___ Material for this exercise ___
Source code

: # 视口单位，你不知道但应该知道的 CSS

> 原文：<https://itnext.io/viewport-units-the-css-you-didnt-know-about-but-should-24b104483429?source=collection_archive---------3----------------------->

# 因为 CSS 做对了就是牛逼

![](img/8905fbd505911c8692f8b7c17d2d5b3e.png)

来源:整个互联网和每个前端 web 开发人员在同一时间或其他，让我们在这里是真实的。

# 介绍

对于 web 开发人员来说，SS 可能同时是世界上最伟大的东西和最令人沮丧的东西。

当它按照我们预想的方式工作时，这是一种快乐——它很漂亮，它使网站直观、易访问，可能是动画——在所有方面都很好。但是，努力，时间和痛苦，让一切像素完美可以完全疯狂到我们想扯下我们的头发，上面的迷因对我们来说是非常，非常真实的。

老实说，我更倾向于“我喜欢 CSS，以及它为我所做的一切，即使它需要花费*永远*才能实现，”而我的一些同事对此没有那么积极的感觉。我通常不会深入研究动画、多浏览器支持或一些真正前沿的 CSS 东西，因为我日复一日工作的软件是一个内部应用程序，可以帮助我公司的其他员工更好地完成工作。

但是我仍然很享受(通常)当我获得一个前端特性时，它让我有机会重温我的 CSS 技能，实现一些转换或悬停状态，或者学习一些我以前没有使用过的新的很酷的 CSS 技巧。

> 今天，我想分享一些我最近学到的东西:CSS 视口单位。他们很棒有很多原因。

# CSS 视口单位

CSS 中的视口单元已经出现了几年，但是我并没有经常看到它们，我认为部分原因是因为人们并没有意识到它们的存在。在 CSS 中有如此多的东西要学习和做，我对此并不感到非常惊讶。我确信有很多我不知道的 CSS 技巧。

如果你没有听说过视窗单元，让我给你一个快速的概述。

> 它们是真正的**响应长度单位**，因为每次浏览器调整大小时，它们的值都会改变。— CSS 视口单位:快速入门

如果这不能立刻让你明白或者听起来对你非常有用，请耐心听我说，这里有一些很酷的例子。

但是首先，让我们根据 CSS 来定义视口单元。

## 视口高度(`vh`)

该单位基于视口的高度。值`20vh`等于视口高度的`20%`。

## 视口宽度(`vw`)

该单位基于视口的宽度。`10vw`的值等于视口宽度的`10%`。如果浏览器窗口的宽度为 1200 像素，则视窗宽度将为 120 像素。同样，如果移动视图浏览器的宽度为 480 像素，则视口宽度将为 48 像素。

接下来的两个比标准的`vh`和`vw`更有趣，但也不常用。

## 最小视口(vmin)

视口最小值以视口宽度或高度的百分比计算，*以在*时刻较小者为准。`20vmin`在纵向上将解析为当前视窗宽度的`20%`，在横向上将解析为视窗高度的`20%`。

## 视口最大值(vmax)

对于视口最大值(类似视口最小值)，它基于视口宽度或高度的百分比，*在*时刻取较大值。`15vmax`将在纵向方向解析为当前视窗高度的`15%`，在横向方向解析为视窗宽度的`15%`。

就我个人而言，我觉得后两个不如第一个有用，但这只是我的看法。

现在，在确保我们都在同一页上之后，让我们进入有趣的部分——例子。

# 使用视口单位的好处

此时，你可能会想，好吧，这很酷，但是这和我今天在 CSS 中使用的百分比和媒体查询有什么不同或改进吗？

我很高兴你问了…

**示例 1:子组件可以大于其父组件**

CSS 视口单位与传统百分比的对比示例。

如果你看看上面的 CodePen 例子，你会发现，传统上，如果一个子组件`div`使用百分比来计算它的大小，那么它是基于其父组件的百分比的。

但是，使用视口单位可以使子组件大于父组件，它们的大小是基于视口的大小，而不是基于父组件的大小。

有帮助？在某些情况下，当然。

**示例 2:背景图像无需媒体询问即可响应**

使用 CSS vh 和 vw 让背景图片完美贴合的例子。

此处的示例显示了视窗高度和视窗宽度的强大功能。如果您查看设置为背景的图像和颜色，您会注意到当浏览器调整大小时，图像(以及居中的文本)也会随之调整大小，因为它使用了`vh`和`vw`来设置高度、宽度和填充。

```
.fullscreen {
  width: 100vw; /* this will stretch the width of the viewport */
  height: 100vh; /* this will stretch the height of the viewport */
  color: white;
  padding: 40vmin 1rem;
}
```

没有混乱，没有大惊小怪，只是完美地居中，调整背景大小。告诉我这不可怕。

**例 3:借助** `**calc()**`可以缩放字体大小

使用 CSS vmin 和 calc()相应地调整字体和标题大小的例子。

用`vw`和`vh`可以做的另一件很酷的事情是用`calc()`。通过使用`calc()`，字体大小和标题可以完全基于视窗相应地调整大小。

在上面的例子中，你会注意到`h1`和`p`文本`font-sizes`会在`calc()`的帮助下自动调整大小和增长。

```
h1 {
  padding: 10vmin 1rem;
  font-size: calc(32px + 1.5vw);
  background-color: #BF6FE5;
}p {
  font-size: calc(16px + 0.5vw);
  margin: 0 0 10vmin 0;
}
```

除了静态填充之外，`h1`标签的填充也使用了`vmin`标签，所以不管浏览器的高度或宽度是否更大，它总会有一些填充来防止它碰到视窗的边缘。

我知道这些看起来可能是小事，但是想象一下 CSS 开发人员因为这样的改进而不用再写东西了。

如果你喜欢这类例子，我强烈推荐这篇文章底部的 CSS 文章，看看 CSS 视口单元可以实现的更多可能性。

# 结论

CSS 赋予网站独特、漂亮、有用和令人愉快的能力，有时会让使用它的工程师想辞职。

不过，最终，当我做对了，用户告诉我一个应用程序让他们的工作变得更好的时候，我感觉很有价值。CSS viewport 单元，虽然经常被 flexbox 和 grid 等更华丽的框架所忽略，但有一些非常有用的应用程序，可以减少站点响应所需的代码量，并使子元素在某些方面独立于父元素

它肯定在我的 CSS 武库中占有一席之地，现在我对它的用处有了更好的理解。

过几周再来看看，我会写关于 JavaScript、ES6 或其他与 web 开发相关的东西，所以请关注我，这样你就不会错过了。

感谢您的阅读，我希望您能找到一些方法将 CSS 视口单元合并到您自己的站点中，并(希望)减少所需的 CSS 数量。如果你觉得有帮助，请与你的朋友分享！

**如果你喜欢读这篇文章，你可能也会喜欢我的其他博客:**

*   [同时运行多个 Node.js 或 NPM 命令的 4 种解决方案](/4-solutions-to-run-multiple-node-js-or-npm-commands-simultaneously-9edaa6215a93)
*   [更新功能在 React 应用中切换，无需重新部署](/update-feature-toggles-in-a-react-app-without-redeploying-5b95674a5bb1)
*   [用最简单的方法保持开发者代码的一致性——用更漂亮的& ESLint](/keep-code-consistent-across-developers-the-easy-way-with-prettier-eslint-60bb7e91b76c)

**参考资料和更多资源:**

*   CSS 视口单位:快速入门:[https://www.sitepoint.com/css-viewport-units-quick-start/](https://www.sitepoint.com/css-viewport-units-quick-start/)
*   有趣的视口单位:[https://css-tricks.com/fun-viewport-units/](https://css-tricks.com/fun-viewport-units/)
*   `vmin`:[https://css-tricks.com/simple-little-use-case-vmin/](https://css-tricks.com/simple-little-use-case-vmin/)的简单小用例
___
___ Material for this exercise ___
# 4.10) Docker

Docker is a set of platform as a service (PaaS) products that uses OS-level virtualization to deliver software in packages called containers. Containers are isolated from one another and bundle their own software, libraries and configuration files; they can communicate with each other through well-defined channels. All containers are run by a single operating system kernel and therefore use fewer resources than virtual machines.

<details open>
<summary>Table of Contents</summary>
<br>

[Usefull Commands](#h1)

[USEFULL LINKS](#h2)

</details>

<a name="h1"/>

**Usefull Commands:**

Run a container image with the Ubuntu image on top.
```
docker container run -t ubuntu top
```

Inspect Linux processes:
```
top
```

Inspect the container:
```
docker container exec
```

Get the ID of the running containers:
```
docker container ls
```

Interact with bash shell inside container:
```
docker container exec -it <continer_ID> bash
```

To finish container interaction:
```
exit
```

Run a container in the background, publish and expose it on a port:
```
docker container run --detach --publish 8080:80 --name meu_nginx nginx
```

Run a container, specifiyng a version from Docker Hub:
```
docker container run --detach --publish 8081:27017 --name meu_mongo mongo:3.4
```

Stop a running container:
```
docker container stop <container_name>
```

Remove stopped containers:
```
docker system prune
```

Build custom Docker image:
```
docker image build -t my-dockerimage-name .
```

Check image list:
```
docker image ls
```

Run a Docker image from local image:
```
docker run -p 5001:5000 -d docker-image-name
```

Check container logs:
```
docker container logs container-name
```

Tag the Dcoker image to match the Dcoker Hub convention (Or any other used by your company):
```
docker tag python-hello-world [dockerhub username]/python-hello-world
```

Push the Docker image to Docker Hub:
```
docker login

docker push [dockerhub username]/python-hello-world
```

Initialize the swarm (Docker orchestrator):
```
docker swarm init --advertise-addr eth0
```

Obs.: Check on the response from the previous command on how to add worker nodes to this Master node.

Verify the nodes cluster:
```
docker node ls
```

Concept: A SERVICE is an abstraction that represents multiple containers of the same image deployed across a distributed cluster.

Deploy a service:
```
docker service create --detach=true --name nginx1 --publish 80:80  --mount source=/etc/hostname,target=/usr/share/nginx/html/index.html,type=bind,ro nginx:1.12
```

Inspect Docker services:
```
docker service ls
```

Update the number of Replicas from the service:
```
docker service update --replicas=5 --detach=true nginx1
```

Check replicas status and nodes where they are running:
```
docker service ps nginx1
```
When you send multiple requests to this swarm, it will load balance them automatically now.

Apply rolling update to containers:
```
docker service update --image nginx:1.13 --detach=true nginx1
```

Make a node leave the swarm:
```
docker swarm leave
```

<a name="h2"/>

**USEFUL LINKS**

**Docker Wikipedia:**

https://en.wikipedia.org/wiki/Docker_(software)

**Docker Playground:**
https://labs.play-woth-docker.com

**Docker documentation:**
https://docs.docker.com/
___
Working from the material above, retype exactly the lines from the one with "和 grid 等更华丽的框架所忽略，但有一些非常有用的应用程序，可以减少站点响应所需的代码量，并使子元素在某些方面独立于父元素" through the one with "[同时运行多个 Node.js 或", both included, and only those lines.

■ Your response
不过，最终，当我做对了，用户告诉我一个应用程序让他们的工作变得更好的时候，我感觉很有价值。CSS viewport 单元，虽然经常被 flexbox 和 grid 等更华丽的框架所忽略，但有一些非常有用的应用程序，可以减少站点响应所需的代码量，并使子元素在某些方面独立于父元素

它肯定在我的 CSS 武库中占有一席之地，现在我对它的用处有了更好的理解。

过几周再来看看，我会写关于 JavaScript、ES6 或其他与 web 开发相关的东西，所以请关注我，这样你就不会错过了。

感谢您的阅读，我希望您能找到一些方法将 CSS 视口单元合并到您自己的站点中，并(希望)减少所需的 CSS 数量。如果你觉得有帮助，请与你的朋友分享！

**如果你喜欢读这篇文章，你可能也会喜欢我的其他博客:**

*   [同时运行多个 Node.js 或 NPM 命令的 4 种解决方案](/4-solutions-to-run-multiple-node-js-or-npm-commands-simultaneously-9edaa6215a93)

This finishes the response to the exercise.